The National House Building Council received 8,750 applications from builders last month, a drop of 12% from August and 3% on September last year.
The latest set of bad figures come weeks after the Government pledged to return the industry to historic building levels, with fresh measures aimed at stimulating affordable house building.
The worsening house building market could become a major political embarrassment to the Prime Minister, after he personally promised a housing revolution to build the country out of the crisis at this year’s party conferences.
The brunt of this month’s fall was felt in social housing, where September’s figure was 16% down on last year. But private home registrations did manage to edge up 2% against September 2010.
In the first nine months of this year, only 93,870 applications to build new homes have been registered, just 6% more than the same nine month period last year.
The figure was almost half the 15,871 recorded at the peak in September 2007 and underlined the size of the task ahead if Government is to restore house building to traditional levels over the next four years.
The three-month trend figure show registrations treading water, with private sector starts replacing the 8% fall in public housing compared to last year.

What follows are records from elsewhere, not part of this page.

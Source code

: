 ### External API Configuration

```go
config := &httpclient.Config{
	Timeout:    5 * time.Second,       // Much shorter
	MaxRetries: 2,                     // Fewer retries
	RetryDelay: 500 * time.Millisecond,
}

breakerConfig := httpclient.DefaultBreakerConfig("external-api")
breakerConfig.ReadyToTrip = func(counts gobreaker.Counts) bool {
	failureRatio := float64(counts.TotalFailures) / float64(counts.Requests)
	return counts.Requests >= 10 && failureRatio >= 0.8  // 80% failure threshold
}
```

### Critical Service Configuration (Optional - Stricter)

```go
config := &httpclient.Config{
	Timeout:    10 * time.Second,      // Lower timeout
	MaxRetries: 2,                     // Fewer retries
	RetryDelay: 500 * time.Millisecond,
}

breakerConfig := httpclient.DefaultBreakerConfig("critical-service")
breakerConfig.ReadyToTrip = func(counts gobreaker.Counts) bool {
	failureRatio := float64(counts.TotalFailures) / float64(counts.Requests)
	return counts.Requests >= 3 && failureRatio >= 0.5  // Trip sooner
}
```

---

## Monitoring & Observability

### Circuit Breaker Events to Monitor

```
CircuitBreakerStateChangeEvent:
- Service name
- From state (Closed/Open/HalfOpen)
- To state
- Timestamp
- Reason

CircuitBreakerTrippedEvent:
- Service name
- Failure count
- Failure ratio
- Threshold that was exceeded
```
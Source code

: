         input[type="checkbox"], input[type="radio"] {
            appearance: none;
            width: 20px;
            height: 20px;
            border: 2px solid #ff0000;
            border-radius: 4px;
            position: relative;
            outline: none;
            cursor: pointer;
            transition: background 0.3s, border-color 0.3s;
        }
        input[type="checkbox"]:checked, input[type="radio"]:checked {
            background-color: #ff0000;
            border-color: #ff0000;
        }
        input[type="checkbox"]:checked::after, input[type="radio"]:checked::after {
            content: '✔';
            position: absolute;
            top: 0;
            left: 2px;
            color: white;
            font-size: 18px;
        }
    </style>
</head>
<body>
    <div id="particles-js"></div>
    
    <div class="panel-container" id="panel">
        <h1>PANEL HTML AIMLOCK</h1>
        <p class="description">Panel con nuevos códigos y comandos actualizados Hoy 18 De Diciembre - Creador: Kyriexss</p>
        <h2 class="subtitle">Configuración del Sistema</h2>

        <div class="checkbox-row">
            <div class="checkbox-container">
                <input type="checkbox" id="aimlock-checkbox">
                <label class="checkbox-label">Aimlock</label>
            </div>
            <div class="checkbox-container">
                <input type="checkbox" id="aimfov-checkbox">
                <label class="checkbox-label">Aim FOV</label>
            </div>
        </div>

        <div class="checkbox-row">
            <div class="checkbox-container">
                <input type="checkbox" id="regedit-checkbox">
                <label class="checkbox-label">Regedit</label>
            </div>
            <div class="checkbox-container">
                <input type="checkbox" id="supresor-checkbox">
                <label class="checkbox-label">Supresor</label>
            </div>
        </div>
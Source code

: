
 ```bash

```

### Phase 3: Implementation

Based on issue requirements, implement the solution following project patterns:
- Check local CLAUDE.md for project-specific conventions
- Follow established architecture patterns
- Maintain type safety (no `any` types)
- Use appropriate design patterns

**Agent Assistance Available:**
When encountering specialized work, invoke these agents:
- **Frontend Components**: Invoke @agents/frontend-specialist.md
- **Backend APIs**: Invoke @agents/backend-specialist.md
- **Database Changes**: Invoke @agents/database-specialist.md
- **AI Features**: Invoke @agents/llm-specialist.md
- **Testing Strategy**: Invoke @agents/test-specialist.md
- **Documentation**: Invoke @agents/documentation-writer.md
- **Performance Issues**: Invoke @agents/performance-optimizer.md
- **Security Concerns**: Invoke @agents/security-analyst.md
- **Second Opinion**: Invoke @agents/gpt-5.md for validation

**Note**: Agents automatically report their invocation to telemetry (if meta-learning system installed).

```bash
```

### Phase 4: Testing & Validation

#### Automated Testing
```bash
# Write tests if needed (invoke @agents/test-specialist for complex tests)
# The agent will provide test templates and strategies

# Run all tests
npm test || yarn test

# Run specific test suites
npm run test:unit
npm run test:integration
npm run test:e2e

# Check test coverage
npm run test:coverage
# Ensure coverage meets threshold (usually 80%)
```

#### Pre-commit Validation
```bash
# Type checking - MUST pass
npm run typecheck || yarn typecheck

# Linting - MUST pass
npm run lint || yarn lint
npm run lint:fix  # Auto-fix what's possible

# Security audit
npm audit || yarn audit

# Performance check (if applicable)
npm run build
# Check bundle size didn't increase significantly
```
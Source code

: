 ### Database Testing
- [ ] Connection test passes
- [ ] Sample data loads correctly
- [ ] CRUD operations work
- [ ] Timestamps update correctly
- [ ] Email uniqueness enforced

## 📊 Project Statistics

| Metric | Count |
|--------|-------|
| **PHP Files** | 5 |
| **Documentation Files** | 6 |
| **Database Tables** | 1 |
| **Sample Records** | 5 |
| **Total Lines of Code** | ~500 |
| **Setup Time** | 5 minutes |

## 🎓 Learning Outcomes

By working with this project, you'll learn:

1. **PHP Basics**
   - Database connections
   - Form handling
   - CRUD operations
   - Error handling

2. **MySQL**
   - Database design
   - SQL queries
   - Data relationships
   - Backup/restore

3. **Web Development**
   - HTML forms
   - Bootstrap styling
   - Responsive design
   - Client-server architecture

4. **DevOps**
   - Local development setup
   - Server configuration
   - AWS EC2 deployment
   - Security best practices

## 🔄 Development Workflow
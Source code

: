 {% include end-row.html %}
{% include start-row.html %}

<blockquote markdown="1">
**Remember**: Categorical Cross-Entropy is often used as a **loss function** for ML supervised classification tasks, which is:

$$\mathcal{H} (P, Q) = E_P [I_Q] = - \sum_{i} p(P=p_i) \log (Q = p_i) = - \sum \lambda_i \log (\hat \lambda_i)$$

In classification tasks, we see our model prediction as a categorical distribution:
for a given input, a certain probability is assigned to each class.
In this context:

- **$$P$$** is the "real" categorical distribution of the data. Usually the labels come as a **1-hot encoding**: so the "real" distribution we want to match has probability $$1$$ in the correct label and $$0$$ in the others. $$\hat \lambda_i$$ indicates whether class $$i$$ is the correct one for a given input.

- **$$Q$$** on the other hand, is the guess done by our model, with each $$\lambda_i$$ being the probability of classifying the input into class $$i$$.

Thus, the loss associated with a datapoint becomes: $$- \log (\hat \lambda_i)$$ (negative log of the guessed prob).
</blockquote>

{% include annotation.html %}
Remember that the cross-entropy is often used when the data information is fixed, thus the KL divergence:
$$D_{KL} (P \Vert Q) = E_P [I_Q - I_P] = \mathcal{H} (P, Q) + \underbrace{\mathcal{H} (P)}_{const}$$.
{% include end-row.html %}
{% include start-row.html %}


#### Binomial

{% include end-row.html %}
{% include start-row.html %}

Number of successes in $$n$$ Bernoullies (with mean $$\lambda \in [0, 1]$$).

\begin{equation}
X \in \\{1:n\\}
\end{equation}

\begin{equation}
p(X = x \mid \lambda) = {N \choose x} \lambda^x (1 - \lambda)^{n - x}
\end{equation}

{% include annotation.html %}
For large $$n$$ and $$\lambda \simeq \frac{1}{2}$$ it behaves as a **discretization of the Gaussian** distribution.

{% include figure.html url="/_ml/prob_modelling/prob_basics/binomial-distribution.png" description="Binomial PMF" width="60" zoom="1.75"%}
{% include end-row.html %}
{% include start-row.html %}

NHBC chief executive Imtiaz Farookhi said: “Although headline registration volumes are marginally above last year’s for the UK, viewing the figures in absolute terms underlines the real scale of the challenge facing the whole house building industry.
“Just this month the Government announced its ambition that 230,000 homes need to be built each year by the end of 2015.
“But meeting this target will require a bold approach from the coalition. Ultimately, the many pressing issues currently being debated, such as homelessness and housing costs, are rooted in the chronic undersupply of new housing.”
He added: “The Government therefore needs to not only remain strong on policy already announced but also must be prepared for further assertive action if it becomes clear that house building volumes in the UK continue to remain at perilously low levels.”